I kept getting okay but not great results on a text classifier I was building. For about a year, I just accepted that the model's accuracy was stuck around 78%. The tip off came last week when I was cleaning up my old code and saw a comment from a friend. He had written 'you're shuffling your validation set, you maniac' in a script I sent him months ago. I had been randomly shuffling my validation data before each evaluation run to 'be safe', thinking it would help. It turns out that was completely breaking my ability to track real progress, because the model was being tested on a different slice of data every single time. I stopped the shuffle, ran it again, and saw the actual accuracy was way more stable, which let me finally see where the real problems were. Has anyone else messed up their evaluation setup in a way that took way too long to spot?

3 comments

3 Comments

kellyj233mo ago

Totally get that. It's like when you keep moving the finish line and wonder why you're not getting closer. I see this with people tracking fitness goals but changing how they measure every week. Makes progress impossible to see. Your validation shuffle was basically the same thing.

robert_bennett293mo ago

Man that's rough.
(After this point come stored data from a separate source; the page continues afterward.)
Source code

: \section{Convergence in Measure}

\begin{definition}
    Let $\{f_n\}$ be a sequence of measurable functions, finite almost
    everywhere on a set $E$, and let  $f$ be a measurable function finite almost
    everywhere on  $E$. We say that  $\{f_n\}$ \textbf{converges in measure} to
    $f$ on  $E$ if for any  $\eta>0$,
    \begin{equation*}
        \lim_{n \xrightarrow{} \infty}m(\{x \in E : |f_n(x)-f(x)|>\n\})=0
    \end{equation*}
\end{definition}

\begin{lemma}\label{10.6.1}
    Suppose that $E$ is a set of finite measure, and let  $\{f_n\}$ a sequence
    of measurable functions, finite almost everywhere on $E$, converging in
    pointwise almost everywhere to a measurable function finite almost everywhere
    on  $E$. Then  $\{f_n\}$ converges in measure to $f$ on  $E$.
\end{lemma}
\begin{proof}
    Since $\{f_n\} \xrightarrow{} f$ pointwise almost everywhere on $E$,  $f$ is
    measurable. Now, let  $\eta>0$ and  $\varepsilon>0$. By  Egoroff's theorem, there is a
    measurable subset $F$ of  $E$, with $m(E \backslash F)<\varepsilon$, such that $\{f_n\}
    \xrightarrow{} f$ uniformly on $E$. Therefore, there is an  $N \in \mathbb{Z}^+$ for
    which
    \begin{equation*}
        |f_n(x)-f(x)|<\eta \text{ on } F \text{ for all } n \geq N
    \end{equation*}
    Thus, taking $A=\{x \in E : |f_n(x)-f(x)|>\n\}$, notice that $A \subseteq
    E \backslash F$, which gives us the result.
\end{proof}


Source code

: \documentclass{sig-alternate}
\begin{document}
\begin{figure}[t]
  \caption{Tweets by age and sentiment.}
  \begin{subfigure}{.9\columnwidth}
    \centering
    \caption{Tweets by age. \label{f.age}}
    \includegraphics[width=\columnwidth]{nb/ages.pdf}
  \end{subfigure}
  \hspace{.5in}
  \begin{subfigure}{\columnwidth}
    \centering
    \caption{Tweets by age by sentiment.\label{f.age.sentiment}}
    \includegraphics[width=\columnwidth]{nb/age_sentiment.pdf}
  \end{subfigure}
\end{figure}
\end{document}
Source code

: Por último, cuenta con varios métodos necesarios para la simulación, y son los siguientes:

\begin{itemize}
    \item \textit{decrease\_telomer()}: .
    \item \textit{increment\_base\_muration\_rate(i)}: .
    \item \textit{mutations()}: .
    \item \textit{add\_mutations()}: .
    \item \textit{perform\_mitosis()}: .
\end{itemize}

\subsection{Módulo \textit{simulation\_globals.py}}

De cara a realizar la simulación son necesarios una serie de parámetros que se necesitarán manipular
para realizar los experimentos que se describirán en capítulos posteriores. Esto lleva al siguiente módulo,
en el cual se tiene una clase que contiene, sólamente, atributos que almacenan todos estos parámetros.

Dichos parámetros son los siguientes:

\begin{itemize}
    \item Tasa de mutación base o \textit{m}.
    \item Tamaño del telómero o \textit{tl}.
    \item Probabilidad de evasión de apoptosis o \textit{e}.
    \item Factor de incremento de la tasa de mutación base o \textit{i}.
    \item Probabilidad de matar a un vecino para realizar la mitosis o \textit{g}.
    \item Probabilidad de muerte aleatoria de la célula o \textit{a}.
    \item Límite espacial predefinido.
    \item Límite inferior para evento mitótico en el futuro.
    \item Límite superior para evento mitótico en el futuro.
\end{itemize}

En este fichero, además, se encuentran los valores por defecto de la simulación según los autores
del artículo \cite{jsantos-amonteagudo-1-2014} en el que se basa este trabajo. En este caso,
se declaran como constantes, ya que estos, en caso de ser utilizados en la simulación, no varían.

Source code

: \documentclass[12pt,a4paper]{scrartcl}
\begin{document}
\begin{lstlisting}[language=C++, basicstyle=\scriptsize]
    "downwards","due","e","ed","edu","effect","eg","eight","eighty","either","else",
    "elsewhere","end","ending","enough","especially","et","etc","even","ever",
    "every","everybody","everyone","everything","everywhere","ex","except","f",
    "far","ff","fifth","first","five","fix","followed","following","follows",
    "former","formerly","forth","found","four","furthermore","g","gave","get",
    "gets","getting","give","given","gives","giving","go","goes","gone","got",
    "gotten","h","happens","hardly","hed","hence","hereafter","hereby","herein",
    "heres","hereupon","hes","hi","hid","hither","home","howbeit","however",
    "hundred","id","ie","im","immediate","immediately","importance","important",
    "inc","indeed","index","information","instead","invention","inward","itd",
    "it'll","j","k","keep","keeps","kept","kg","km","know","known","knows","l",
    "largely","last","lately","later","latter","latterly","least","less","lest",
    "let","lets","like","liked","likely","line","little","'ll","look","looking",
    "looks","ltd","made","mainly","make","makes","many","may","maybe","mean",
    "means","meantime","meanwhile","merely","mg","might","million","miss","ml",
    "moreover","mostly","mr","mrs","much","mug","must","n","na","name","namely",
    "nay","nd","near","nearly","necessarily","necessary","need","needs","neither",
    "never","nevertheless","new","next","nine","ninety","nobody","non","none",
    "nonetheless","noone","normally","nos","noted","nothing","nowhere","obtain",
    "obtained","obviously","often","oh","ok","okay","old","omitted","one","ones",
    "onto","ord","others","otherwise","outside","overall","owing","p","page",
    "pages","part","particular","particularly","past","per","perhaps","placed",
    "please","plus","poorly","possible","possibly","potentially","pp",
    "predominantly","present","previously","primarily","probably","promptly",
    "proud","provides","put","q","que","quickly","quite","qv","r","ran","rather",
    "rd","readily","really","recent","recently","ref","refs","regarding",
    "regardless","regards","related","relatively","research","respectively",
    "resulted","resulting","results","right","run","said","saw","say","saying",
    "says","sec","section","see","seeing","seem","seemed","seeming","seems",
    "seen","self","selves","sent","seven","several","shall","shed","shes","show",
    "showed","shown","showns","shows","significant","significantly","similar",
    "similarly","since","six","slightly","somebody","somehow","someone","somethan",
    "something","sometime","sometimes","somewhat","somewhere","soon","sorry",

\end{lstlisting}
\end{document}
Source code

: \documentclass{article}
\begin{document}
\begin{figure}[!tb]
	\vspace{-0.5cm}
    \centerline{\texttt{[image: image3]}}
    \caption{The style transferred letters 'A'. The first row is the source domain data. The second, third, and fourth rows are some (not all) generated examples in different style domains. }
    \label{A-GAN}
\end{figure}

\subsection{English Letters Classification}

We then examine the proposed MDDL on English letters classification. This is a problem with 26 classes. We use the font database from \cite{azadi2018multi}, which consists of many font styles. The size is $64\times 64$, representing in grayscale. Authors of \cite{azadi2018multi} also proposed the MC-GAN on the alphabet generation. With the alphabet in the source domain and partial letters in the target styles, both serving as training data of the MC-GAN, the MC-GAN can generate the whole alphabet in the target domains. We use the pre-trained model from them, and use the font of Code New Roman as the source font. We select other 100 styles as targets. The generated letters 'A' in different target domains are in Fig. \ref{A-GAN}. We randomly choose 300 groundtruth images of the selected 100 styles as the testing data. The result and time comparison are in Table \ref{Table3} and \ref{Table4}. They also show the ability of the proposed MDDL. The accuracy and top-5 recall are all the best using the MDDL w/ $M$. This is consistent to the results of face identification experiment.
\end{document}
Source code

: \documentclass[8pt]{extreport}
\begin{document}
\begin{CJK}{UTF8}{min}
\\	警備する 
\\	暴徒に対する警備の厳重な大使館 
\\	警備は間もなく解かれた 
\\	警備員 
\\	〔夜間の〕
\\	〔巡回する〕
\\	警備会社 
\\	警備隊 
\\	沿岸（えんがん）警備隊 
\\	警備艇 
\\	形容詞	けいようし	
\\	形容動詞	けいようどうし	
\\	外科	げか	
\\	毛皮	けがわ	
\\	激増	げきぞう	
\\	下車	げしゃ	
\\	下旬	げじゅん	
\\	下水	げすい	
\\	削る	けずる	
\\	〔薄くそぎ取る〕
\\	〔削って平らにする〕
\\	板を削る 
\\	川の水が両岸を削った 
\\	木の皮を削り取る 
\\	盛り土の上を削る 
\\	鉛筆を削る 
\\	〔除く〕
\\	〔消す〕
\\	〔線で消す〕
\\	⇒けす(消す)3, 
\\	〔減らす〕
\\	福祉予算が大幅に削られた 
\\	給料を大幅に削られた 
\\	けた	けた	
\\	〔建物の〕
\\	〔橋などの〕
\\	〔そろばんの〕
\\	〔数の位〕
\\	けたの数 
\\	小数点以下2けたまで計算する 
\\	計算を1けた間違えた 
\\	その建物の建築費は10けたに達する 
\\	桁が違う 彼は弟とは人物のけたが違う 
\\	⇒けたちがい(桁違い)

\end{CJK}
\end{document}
I did something similar by not fixing the random seed for ages, so my results were all over the place. @kellyj23 is right, it's like changing the ruler every time you measure.

the_jenny1mo ago

Shuffling your validation set, you maniac" is still making me laugh but I feel your pain on this. What finally worked for me was writing a simple evaluation script that saved the exact test indices used, so I could verify I was comparing apples to apples every single time. Once I locked that down, my improvements actually started making sense instead of guessing if they were real.